News Desk |
Sanaa based Houthi rebels of Yemen have launched yet another drone attack on the Saudi airport of Abha, causing injuries to as many as 26 people as per the media briefing by the Saudi military so far. Houthi rebels have confirmed that a cruise missile targeted the Abha airport, 200 Km from the Yemeni border which caters the domestic and regional flights for the country.
Houthi spokesperson Mohammed Abdusalam has issued a statement via the group’s own Al-Masirah TV, justifying the attack as a response to the Saudi led coalition’s continuous bombing campaign which has caused the death of thousands of civilians and children along with Houthi fighters. “The continuation of aggression and siege on Yemen for the fifth year, the closure of Sanaa airport and rejection of political solution make it inevitable for our people to defend ourselves,” he said.
Saudi Arabia blames Iran for supplying the Houthi tribal fighter men with advance weapons, who, apparently, should lack the understanding of sophisticated modern weaponry.
Saudi Arabia and United Arab Emirates have launched a bombing campaign since 2015 to dislodge the Houthi rebels from the capital and Sanaa, to restore the internationally acknowledged government of President Abd-rub Mansoor Al-Hadi, but after 4 years of relentless carpet bombings, the objective has not been achieved.
Houthis’ Counter Attack
The rebels have been using the missile to target the Saudi installments but due the advance interception mechanism which Saudi air defense employs, seldom any of the hits designate the target. In recent months, Houthis have extensively been using the armed drones, which did increase the success ratio of striking the target. Saudi Arabia blames Iran for supplying the Houthi tribal fighter men with advance weapons, who, apparently, should lack the understanding of sophisticated modern weaponry.

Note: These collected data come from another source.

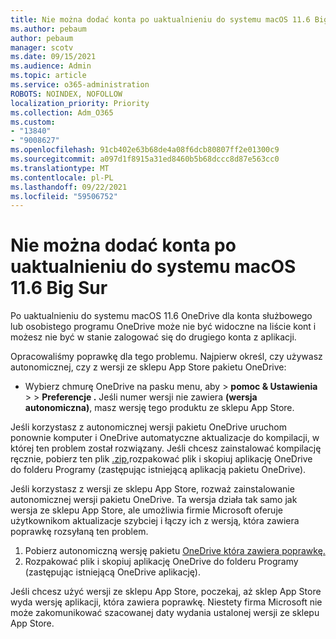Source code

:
 ```yaml
---
title: Nie można dodać konta po uaktualnieniu do systemu macOS 11.6 Big Sur
ms.author: pebaum
author: pebaum
manager: scotv
ms.date: 09/15/2021
ms.audience: Admin
ms.topic: article
ms.service: o365-administration
ROBOTS: NOINDEX, NOFOLLOW
localization_priority: Priority
ms.collection: Adm_O365
ms.custom:
- "13840"
- "9008627"
ms.openlocfilehash: 91cb402e63b68de4a08f6dcb80807ff2e01300c9
ms.sourcegitcommit: a097d1f8915a31ed8460b5b68dccc8d87e563cc0
ms.translationtype: MT
ms.contentlocale: pl-PL
ms.lasthandoff: 09/22/2021
ms.locfileid: "59506752"
---
```

# <a name="unable-to-add-an-account-after-upgrading-to-macos-116-big-sur"></a>Nie można dodać konta po uaktualnieniu do systemu macOS 11.6 Big Sur

Po uaktualnieniu do systemu macOS 11.6 OneDrive dla konta służbowego lub osobistego programu OneDrive może nie być widoczne na liście kont i możesz nie być w stanie zalogować się do drugiego konta z aplikacji.

Opracowaliśmy poprawkę dla tego problemu. Najpierw określ, czy używasz autonomicznej, czy z wersji ze sklepu App Store pakietu OneDrive:

- Wybierz chmurę OneDrive na pasku menu, aby > **pomoc & Ustawienia**  >    >  **Preferencje .** Jeśli numer wersji nie zawiera **(wersja autonomiczna)**, masz wersję tego produktu ze sklepu App Store.

Jeśli korzystasz z autonomicznej wersji pakietu OneDrive uruchom ponownie komputer i OneDrive automatyczne aktualizacje do kompilacji, w której ten problem został rozwiązany. Jeśli chcesz zainstalować kompilację ręcznie, pobierz ten plik [.zip,](https://oneclient.sfx.ms/Mac/Prod/21.170.0822.0003/OneDrive.zip)rozpakować plik i skopiuj aplikację OneDrive do folderu Programy (zastępując istniejącą aplikacją pakietu OneDrive).

Jeśli korzystasz z wersji ze sklepu App Store, rozważ zainstalowanie autonomicznej wersji pakietu OneDrive. Ta wersja działa tak samo jak wersja ze sklepu App Store, ale umożliwia firmie Microsoft oferuje użytkownikom aktualizacje szybciej i łączy ich z wersją, która zawiera poprawkę rozsyłaną ten problem.

1. Pobierz autonomiczną wersję pakietu [OneDrive która zawiera poprawkę.](https://oneclient.sfx.ms/Mac/Prod/21.170.0822.0003/OneDrive.zip)
2. Rozpakować plik i skopiuj aplikację OneDrive do folderu Programy (zastępując istniejącą OneDrive aplikację).

Jeśli chcesz użyć wersji ze sklepu App Store, poczekaj, aż sklep App Store wyda wersję aplikacji, która zawiera poprawkę. Niestety firma Microsoft nie może zakomunikować szacowanej daty wydania ustalonej wersji ze sklepu App Store.


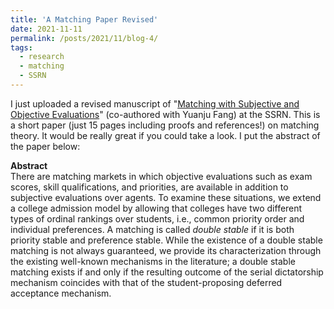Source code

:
```yaml
---
title: 'A Matching Paper Revised'
date: 2021-11-11
permalink: /posts/2021/11/blog-4/
tags:
  - research 
  - matching
  - SSRN
---
```


I just uploaded a revised manuscript of "[Matching with Subjective and Objective Evaluations](https://papers.ssrn.com/sol3/papers.cfm?abstract_id=3914551)" (co-authored with Yuanju Fang) at the SSRN. This is a short paper (just 15 pages including proofs and references!) on matching theory. It would be really great if you could take a look. I put the abstract of the paper below:

**Abstract**  
There are matching markets in which objective evaluations such as exam scores, skill qualifications, and priorities, are available in addition to subjective evaluations over agents. To examine these situations, we extend a college admission model by allowing that colleges have two different types of ordinal rankings over students, i.e., common priority order and individual preferences. A matching is called *double stable* if it is both priority stable and preference stable. While the existence of a double stable matching is not always guaranteed, we provide its characterization through the existing well-known mechanisms in the literature; a double stable matching exists if and only if the resulting outcome of the serial dictatorship mechanism coincides with that of the student-proposing deferred acceptance mechanism.
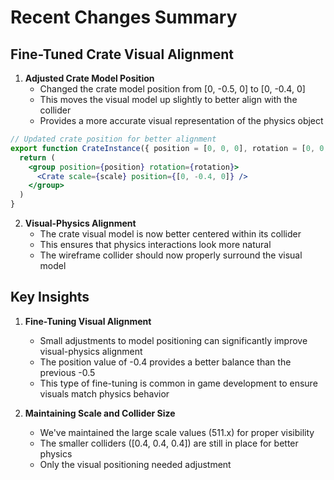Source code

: # Recent Changes Summary

## Fine-Tuned Crate Visual Alignment

1. **Adjusted Crate Model Position**
   - Changed the crate model position from [0, -0.5, 0] to [0, -0.4, 0]
   - This moves the visual model up slightly to better align with the collider
   - Provides a more accurate visual representation of the physics object

```jsx
// Updated crate position for better alignment
export function CrateInstance({ position = [0, 0, 0], rotation = [0, 0, 0], scale = 1 }) {
  return (
    <group position={position} rotation={rotation}>
      <Crate scale={scale} position={[0, -0.4, 0]} />
    </group>
  )
}
```

2. **Visual-Physics Alignment**
   - The crate visual model is now better centered within its collider
   - This ensures that physics interactions look more natural
   - The wireframe collider should now properly surround the visual model

## Key Insights

1. **Fine-Tuning Visual Alignment**
   - Small adjustments to model positioning can significantly improve visual-physics alignment
   - The position value of -0.4 provides a better balance than the previous -0.5
   - This type of fine-tuning is common in game development to ensure visuals match physics behavior

2. **Maintaining Scale and Collider Size**
   - We've maintained the large scale values (511.x) for proper visibility
   - The smaller colliders ([0.4, 0.4, 0.4]) are still in place for better physics
   - Only the visual positioning needed adjustment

Iran has always denied any involvement in the conflict, but the on-ground indications suggest otherwise. Without foreign support, Houthis would not have been able to keep the war going against resource the rich and modern air force of Saudi Arabia and the United Arab Emirates.
Not only have the Houthis been able to defend themselves against the aerial bombings but they managed to retaliate and hit the Saudi ground assets such as the Abha airport. Last week, Houthi rebels claimed to have moved into Saudi territory, taking control of several Saudi posts and killing nearly 20 soldiers in the process. However, the claim could not yet be confirmed nor was it responded by the spokesperson of the Saudi military.
United Nations tried to broker peace between both sides, and the Houthis did withdraw from the port city of Hodeida to allow the necessary aid to reach the needy people of Yemen.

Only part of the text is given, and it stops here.